◆ **INSTRUCTIONS FOR THE TASK**: Once a line is found to contain "includegraphics", copy it out of the listing.

:: RECORD EXCERPTS ::

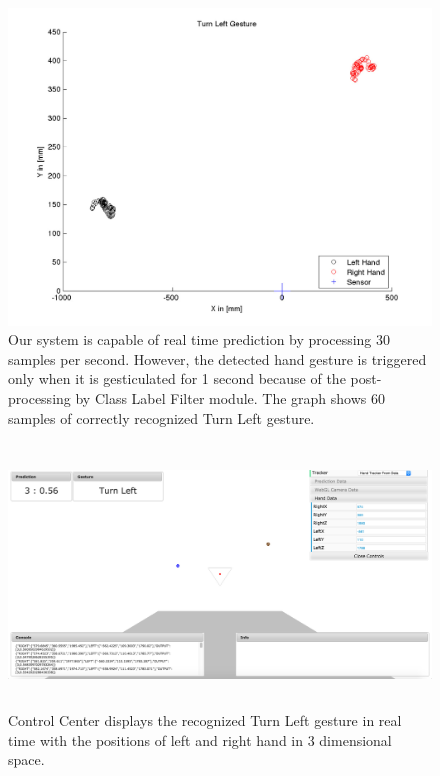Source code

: \begin{figure}
	[h] \hspace{-15 mm} \centering 
	\includegraphics[width=155mm]{figures/result/test-turn-left.jpg} \caption{ Our system is capable of real time prediction by processing 30 samples per second. However, the detected hand gesture is triggered only when it is gesticulated for 1 second because of the post-processing by Class Label Filter module. The graph shows 60 samples of correctly recognized Turn Left gesture. }\label{res:pl:turn:left} 
\end{figure}
\begin{figure}
	[h] \centering 
	\includegraphics[height=70mm]{figures/result/cc-turn-left.jpg} \caption{Control Center displays the recognized Turn Left gesture in real time with the positions of left and right hand in 3 dimensional space.}
	
	\label{res:cc:turn:left} 
\end{figure}
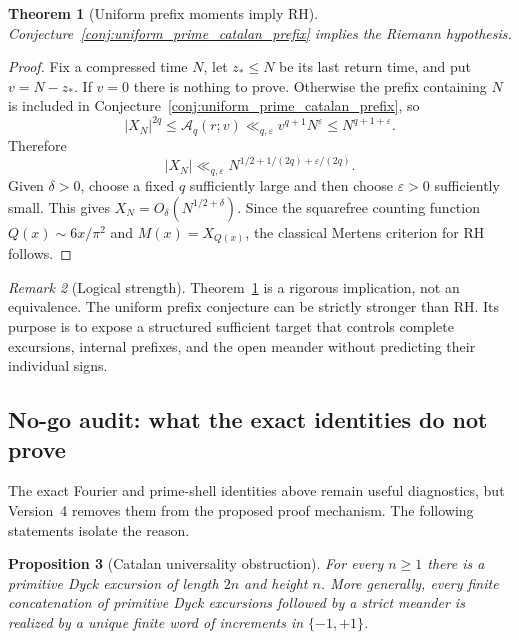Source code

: \documentclass[11pt]{amsart}
\numberwithin{equation}{section}
\theoremstyle{plain}
\newtheorem{theorem}{Theorem}[section]
\newtheorem{proposition}[theorem]{Proposition}
\theoremstyle{definition}
\theoremstyle{remark}
\newtheorem{remark}[theorem]{Remark}
\newcommand{\Mert}{M}
\newcommand{\eps}{\varepsilon}
\begin{document}
\begin{theorem}[Uniform prefix moments imply RH]
\label{thm:uniform_prefix_implies_rh}
Conjecture~\ref{conj:uniform_prime_catalan_prefix} implies the Riemann
hypothesis.
\end{theorem}

\begin{proof}
Fix a compressed time $N$, let $z_\ast\leq N$ be its last return time, and put
$v=N-z_\ast$.  If $v=0$ there is nothing to prove.  Otherwise the prefix
containing $N$ is included in Conjecture~\ref{conj:uniform_prime_catalan_prefix},
so
\begin{equation}
|X_N|^{2q}\leq\mathcal A_q(r;v)
\ll_{q,\eps}v^{q+1}N^\eps
\leq N^{q+1+\eps}.
\end{equation}
Therefore
\begin{equation}
|X_N|\ll_{q,\eps}
N^{1/2+1/(2q)+\eps/(2q)}.
\end{equation}
Given $\delta>0$, choose a fixed $q$ sufficiently large and then choose
$\eps>0$ sufficiently small.  This gives
$X_N=O_\delta(N^{1/2+\delta})$.  Since the squarefree counting function
$Q(x)\sim6x/\pi^2$ and $\Mert(x)=X_{Q(x)}$, the classical Mertens criterion
for RH follows.
\end{proof}

\begin{remark}[Logical strength]
Theorem~\ref{thm:uniform_prefix_implies_rh} is a rigorous implication, not an
equivalence.  The uniform prefix conjecture can be strictly stronger than RH.
Its purpose is to expose a structured sufficient target that controls complete
excursions, internal prefixes, and the open meander without predicting their
individual signs.
\end{remark}

\subsection{No-go audit: what the exact identities do not prove}

The exact Fourier and prime-shell identities above remain useful diagnostics,
but Version~4 removes them from the proposed proof mechanism.  The following
statements isolate the reason.

\begin{proposition}[Catalan universality obstruction]
\label{prop:catalan_universality_obstruction}
For every $n\geq1$ there is a primitive Dyck excursion of length $2n$ and
height $n$.  More generally, every finite concatenation of primitive Dyck
excursions followed by a strict meander is realized by a unique finite word
of increments in $\{-1,+1\}$.
\end{proposition}
\end{document}
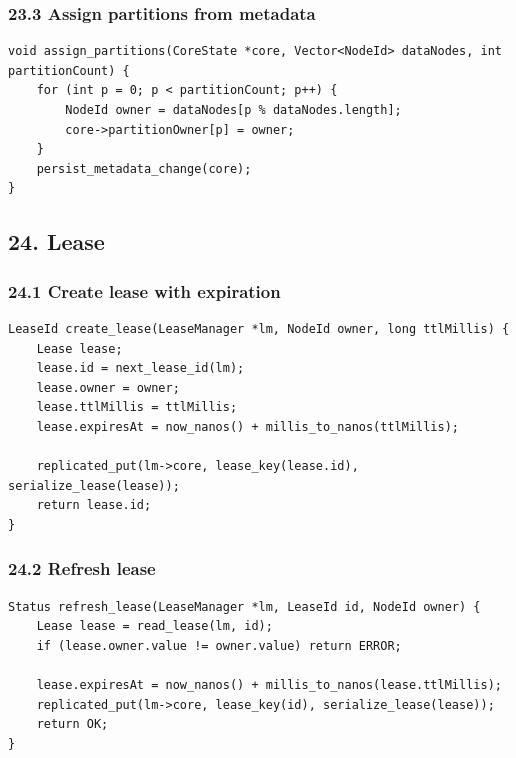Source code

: \documentclass[10pt,letterpaper]{article}
\begin{document}
\subsubsection*{23.3 Assign partitions from metadata}

\begin{verbatim}
void assign_partitions(CoreState *core, Vector<NodeId> dataNodes, int partitionCount) {
    for (int p = 0; p < partitionCount; p++) {
        NodeId owner = dataNodes[p % dataNodes.length];
        core->partitionOwner[p] = owner;
    }
    persist_metadata_change(core);
}
\end{verbatim}

\subsection*{24. Lease}

\subsubsection*{24.1 Create lease with expiration}

\begin{verbatim}
LeaseId create_lease(LeaseManager *lm, NodeId owner, long ttlMillis) {
    Lease lease;
    lease.id = next_lease_id(lm);
    lease.owner = owner;
    lease.ttlMillis = ttlMillis;
    lease.expiresAt = now_nanos() + millis_to_nanos(ttlMillis);

    replicated_put(lm->core, lease_key(lease.id), serialize_lease(lease));
    return lease.id;
}
\end{verbatim}

\subsubsection*{24.2 Refresh lease}

\begin{verbatim}
Status refresh_lease(LeaseManager *lm, LeaseId id, NodeId owner) {
    Lease lease = read_lease(lm, id);
    if (lease.owner.value != owner.value) return ERROR;

    lease.expiresAt = now_nanos() + millis_to_nanos(lease.ttlMillis);
    replicated_put(lm->core, lease_key(id), serialize_lease(lease));
    return OK;
}
\end{verbatim}
\end{document}
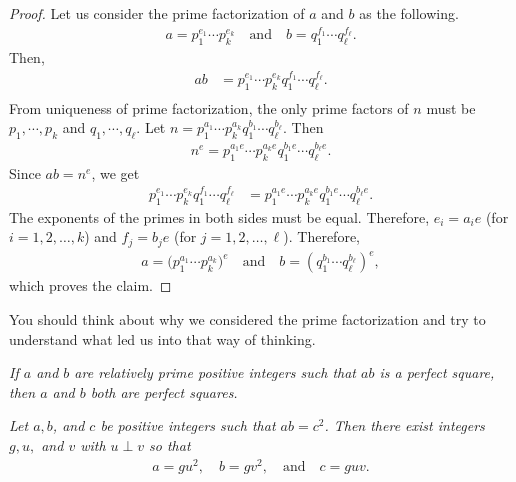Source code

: \documentclass{subfile}
\begin{document}
	\begin{proof}
		Let us consider the prime factorization of $a$ and $b$ as the following.
		\begin{align*}
			a  = p_1^{e_1}\cdots p_k^{e_k}\quad \text{and} \quad b = q_1^{f_1}\cdots q_\ell^{f_\ell}.
		\end{align*}
		Then,
		\begin{align*}
			ab &= p_1^{e_1}\cdots p_k^{e_k}q_1^{f_1}\cdots q_\ell^{f_\ell}.\\
		\end{align*}
		From uniqueness of prime factorization, the only prime factors of $n$ must be $p_1,\cdots,p_k$ and $q_1,\cdots,q_\ell$. Let $n = p_1^{a_1}\cdots p_k^{a_k}q_1^{b_1}\cdots q_\ell^{b_\ell}$. Then
		\begin{align*}
			n^e  = p_1^{a_1e}\cdots p_k^{a_ke}q_1^{b_1e}\cdots q_\ell^{b_\ell e}.
		\end{align*}
		Since $ab=n^e$, we get
		\begin{align*}
			p_1^{e_1}\cdots p_k^{e_k}q_1^{f_1}\cdots q_\ell^{f_\ell} & = p_1^{a_1e}\cdots p_k^{a_ke}q_1^{b_1e}\cdots q_\ell^{b_\ell e}.
		\end{align*}
		The exponents of the primes in both sides must be equal. Therefore, $e_i=a_ie$ (for $i=1,2,\ldots,k$) and $f_j=b_je$ (for $j=1,2,\ldots,\ell$). Therefore,
		\begin{align*}
			a = \Big(p_1^{a_1}\cdots p_k^{a_k}\Big)^e \quad \text{and} \quad b = \left(q_1^{b_1}\cdots q_\ell^{b_\ell}\right)^e,
		\end{align*}
		which proves the claim.
	\end{proof}

	\begin{note}
		You should think about why we considered the prime factorization and try to understand what led us into that way of thinking.
	\end{note}

	\begin{corollary}\slshape
		If $a$ and $b$ are relatively prime positive integers such that $ab$ is a perfect square, then $a$ and $b$ both are perfect squares.\label{cor:sqr}
	\end{corollary}

	\begin{theorem}\slshape
		Let $a,b$, and $c$ be positive integers such that $ab=c^2$. Then there exist integers $g,u,$ and $v$ with $u\perp v$ so that
		\begin{align*}
			a = gu^2,\quad b = gv^2, \quad \text{and} \quad c = guv.
		\end{align*}
	\end{theorem}
\end{document}
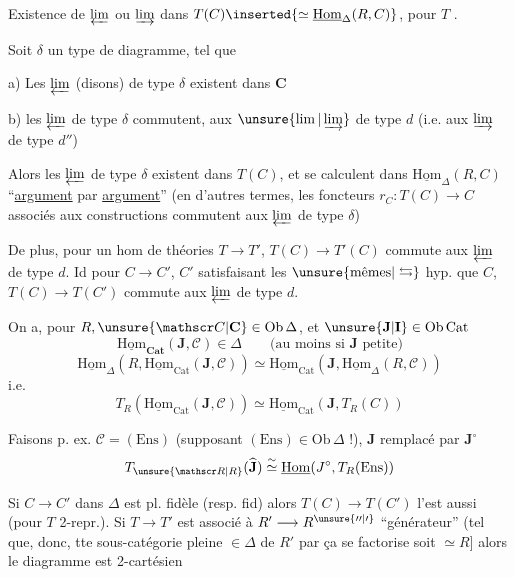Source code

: Existence de $\varprojlim$ ou $\varinjlim$ dans $T(C)\inserted{\simeq\underline{\mathrm{Hom}}_{\Delta}(R,C)}$, pour $T$ .

Soit $\delta$ un type de diagramme, tel que

a) Les $\varprojlim$ (disons) de type $\delta$ existent dans $\mathbf C$

b) les $\varprojlim$ de type $\delta$ commutent,   aux $\unsure{\lim|\varinjlim}$ de type $d$ (i.e. aux $\varinjlim$ de type $d''$)

Alors les $\varprojlim$ de type $\delta$ existent dans $T(C)$, et se calculent dans $\underline{\mathrm{Hom}}_{\Delta}(R,C)$ ``\uline{argument} par \uline{argument}'' (en d'autres termes, les foncteurs $r_{C}:T(C)\longrightarrow C$ associés aux constructions commutent aux $\varprojlim$ de type $\delta$)

De plus, pour un hom de théories  $T\longrightarrow T'$, $T(C)\longrightarrow T'(C)$ commute aux $\varprojlim$ de type $d$. Id pour $C\longrightarrow C'$, $C'$ satisfaisant les $\unsure{\text{mêmes}|\leftrightarrows}$ hyp. que $C$, $T(C)\longrightarrow T(C')$ commute aux $\varprojlim$ de type $d$.

On a, pour $R,\unsure{\mathscr C|\mathbf C}\in\mathrm{Ob}\,\Delta$,  et $\unsure{\mathbf J|\mathbf I}\in\mathrm{Ob}\,\mathrm{Cat}$
\[
\underline{\mathrm{Hom}}_{\mathbf{Cat}}(\mathbf J,\mathscr C)\in\Delta
\qquad\text{(au moins si $\mathbf J$ petite)}
\]
\[
\underline{\mathrm{Hom}}_{\Delta}(R,\underline{\mathrm{Hom}}_{\mathrm{Cat}}(\mathbf J,\mathscr C))
\simeq\underline{\mathrm{Hom}}_{\mathrm{Cat}}(\mathbf J,\underline{\mathrm{Hom}}_{\Delta}(R,\mathscr C))
\]
i.e.
\[
\boxed{T_R(\underline{\mathrm{Hom}}_{\mathrm{Cat}}(\mathbf J,\mathscr C))\simeq
\underline{\mathrm{Hom}}_{\mathrm{Cat}}(\mathbf J,T_R(C))}
\]

Faisons p. ex. $\mathscr C=(\mathrm{Ens})$ (supposant $(\mathrm{Ens})\in\mathrm{Ob}\,\Delta$ !), $\mathbf J$ remplacé par $\mathbf J^{\circ}$
\[
T_{\unsure{\mathscr R|R}}(\widehat{\mathbf J})\overset{\sim}{\simeq}\underline{\mathrm{Hom}}(J^{\circ},T_R(\mathrm{Ens}))
\]

Si $C\longrightarrow C'$ dans $\Delta$ est pl. fidèle (resp. fid) alors $T(C)\longrightarrow T(C')$ l'est aussi (pour $T$ 2-repr.).  Si $T\longrightarrow T'$ est associé à $R'\longrightarrow R^{\unsure{\prime\prime|\prime}}$ ``\inserted{$\Delta$-}générateur'' (tel que, donc, tte sous-catégorie pleine $\in\Delta$ de $R'$ par  ça se factorise soit  $\simeq R$] alors le diagramme
est 2-cartésien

:::

◆ **SOLUTION BELOW**:
	\includegraphics[width=155mm]{figures/result/test-turn-left.jpg} \caption{ Our system is capable of real time prediction by processing 30 samples per second. However, the detected hand gesture is triggered only when it is gesticulated for 1 second because of the post-processing by Class Label Filter module. The graph shows 60 samples of correctly recognized Turn Left gesture. }\label{res:pl:turn:left} 
	\includegraphics[height=70mm]{figures/result/cc-turn-left.jpg} \caption{Control Center displays the recognized Turn Left gesture in real time with the positions of left and right hand in 3 dimensional space.}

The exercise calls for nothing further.